Hoffman's complementary theory of "conscious realism" proposes that objective reality consists entirely of conscious agents existing outside the spacetime framework we inhabit. Rather than consciousness emerging from complex arrangements of matter, Hoffman reverses the relationship: conscious agents are the fundamental building blocks from which apparent physical reality is constructed. These agents form vast networks of interaction, where individual consciousnesses can combine to create new unified minds. As demonstrated by split-brain studies showing how severing the corpus callosum [wiki; thick nerve tract part of a brain] reveals two separate consciousnesses that previously appeared as one. In this framework, what we call "physical" objects like brains and quarks are actually “icons” in consciousness, having no independent causal powers but serving as simplified representations within our species-specific interface.

Echoes of Maya and beyond

Hoffman's interface theory resonates remarkably with ancient philosophical traditions that questioned the primacy of sensory experience. Like the Hindu concept of Maya, which describes reality as a cosmic veil obscuring the underlying unity of Brahman, Hoffman's desktop metaphor suggests our perception hides the deeper nature of existence.

The Gnostic insight that the material world represents a kind of prison or deception finds scientific expression in Hoffman's claim that spacetime itself is merely a data structure for tracking evolutionary fitness rather than fundamental reality.

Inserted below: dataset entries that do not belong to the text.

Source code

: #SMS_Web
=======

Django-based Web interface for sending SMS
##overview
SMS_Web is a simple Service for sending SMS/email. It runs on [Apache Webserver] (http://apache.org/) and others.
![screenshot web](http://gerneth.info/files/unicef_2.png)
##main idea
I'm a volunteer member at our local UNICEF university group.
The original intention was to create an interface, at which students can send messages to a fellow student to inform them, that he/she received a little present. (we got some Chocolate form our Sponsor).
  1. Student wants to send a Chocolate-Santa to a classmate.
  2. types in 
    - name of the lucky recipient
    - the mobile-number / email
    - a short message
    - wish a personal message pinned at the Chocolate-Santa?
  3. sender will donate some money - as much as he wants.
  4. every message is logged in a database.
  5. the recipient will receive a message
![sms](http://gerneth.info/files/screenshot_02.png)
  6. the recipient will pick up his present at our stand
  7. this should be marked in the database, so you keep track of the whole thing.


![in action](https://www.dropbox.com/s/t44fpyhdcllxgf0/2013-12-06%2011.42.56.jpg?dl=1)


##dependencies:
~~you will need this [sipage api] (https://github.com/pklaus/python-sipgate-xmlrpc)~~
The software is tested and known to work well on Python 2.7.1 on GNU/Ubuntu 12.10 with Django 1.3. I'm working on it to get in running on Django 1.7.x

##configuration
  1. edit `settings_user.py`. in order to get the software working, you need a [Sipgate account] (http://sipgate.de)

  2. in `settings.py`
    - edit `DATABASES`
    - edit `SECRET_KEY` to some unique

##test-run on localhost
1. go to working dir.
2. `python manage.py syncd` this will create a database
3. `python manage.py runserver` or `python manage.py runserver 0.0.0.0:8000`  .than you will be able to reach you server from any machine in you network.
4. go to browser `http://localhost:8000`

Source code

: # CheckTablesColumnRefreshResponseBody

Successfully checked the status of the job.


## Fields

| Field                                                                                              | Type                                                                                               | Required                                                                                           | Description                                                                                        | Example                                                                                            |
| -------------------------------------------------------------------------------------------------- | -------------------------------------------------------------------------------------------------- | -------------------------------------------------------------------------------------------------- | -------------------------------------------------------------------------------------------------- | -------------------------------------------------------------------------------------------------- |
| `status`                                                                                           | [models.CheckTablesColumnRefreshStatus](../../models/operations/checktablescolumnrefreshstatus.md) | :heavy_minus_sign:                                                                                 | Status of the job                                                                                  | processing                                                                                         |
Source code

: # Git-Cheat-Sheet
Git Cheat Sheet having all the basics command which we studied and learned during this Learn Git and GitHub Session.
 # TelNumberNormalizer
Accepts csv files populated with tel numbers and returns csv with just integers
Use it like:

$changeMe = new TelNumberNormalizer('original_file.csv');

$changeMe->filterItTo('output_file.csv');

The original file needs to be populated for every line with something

Most intriguingly, the Hermetic principle of mentalism, "The All is Mind", anticipates Hoffman's conscious realism, where consciousness rather than matter serves as the foundational substance of existence. Yet unlike the Gnostics' pessimistic view of material existence as fundamentally corrupt, Hoffman's interface serves an adaptive function, enabling conscious agents to navigate their environment effectively while remaining necessarily ignorant of the underlying conscious network that constitutes true reality.

We’ll now tie it with one more modern theory before we get back on track with this very experiment. This worldbuilding is very much about the deconstruction, nominalism, virtuality, representations and vectors and gradients. We’ll get there.


Consciousness First

Think of reality as the ultimate multiplayer game, but instead of running on computers it operates on consciousness itself.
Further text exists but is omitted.